What Is a Default Risk Ratio?

The default risk ratio is used in both private and business lending. The ratio is used to predict the likelihood that the borrower will default on a loan. Lenders evaluate income-to-debt numbers in conjunction with credit history and other assets to see the overall financial health of an individual, couple or business.

  1. Calculating Risk Ratio

    • Lenders look at various components of your finances before making a final decision on your credit worthiness. Lenders will look first at your income compared to other debt and living expenses. This establishes whether you actually make enough to pay another monthly bill. From here, the lender looks at your credit score and credit history. If you have poor credit, you have a history of late or missed payments. A history of bankruptcy or foreclosure in the past seven to 10 years is also derogatory. As a final component of the risk ratio, the lender looks at any other assets that will serve as a lien on the loan.

    Ratio and Interest

    • Lending money is a business where financial institutions make money on money. The profit margin is in the interest rate. Having a high default risk ratio can mean one of two things. Either you will be denied the loan because you are extremely likely to default on it or you will get a loan with a high interest rate. Even approval might require a co-signer or pledging another asset as collateral.

    Cleaning Up Credit

    • Being at high default risk and getting denied for a loan isn’t the end of the story.
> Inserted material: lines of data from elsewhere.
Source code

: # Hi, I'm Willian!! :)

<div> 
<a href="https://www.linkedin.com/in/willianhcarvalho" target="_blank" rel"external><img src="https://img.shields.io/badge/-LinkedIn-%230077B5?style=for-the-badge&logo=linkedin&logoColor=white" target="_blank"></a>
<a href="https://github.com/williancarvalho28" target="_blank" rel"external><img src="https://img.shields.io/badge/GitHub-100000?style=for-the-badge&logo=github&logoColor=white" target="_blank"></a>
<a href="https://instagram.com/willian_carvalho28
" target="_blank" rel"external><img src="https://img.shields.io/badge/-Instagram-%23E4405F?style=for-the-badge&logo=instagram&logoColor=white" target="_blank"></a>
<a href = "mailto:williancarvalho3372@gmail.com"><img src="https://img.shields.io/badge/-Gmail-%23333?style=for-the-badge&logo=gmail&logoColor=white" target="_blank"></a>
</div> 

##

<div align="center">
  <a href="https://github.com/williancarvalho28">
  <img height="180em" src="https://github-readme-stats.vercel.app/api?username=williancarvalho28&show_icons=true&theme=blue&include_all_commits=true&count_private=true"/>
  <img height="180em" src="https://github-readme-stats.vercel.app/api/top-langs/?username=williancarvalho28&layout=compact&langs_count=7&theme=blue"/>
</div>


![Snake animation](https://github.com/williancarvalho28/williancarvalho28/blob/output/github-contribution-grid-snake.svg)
You can work on cleaning up your credit to demonstrate better financial practices. For example, if you filed bankruptcy after a divorce two years ago, but have had positive payment history since then, you are more likely to get loan approval. Reducing expenses and paying bills on time won’t erase the bankruptcy but it will demonstrate that you learned from the bankruptcy process.

    Finding Co-Signers

    • Co-signers are important to many borrowers in the midst of financial difficulties. Finding the right co-signer is imperative to keeping rates down. For example, you might be applying for a home mortgage and need a co-signer. Your parents have never been late on any payments and you ask them to co-sign. While they have excellent payment history, they may not have the debt-to-income ratio that helps you qualify for the loan because they took out a large home equity loan to build an addition and help pay for your younger brother’s college expenses. A good co-signer no longer has a large outstanding loan balances and is, in their own right, a low default risk candidate.